:: Data for review ::
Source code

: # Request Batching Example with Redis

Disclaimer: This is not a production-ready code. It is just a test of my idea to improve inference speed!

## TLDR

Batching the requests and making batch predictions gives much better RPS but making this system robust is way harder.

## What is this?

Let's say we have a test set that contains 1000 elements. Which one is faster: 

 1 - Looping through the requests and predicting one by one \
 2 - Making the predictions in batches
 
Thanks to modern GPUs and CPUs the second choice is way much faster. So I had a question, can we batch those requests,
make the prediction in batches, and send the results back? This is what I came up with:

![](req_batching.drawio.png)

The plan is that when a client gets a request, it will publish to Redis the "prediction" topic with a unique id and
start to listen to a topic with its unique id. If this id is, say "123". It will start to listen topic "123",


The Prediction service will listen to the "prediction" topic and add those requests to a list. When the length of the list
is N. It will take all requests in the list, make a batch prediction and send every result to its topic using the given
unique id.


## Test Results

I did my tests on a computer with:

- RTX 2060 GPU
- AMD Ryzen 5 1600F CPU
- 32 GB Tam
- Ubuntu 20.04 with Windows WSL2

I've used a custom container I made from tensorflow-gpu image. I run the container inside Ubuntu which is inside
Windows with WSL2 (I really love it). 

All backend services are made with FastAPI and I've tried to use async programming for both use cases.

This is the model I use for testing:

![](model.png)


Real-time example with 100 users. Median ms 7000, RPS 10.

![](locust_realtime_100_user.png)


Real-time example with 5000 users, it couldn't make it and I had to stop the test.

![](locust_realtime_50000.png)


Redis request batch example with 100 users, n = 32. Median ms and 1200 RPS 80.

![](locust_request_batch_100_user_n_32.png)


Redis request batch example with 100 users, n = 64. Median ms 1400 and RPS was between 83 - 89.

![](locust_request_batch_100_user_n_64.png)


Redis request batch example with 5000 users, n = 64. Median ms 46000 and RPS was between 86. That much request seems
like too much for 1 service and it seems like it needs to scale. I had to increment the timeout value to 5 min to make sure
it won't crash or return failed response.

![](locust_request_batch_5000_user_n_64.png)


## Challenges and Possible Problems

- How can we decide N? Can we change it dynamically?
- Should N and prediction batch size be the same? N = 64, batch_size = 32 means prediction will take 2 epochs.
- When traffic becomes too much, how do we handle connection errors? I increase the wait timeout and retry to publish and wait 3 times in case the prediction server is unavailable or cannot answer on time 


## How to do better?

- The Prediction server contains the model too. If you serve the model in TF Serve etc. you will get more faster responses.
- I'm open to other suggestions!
:::
Could you return exactly the stretch of the data above that starts at the line with "- 32 GB Tam" and ends at the line with "Real-time example with 100", both lines included?

- 32 GB Tam
- Ubuntu 20.04 with Windows WSL2

I've used a custom container I made from tensorflow-gpu image. I run the container inside Ubuntu which is inside
Windows with WSL2 (I really love it). 

All backend services are made with FastAPI and I've tried to use async programming for both use cases.

This is the model I use for testing:

![](model.png)


Real-time example with 100 users. Median ms 7000, RPS 10.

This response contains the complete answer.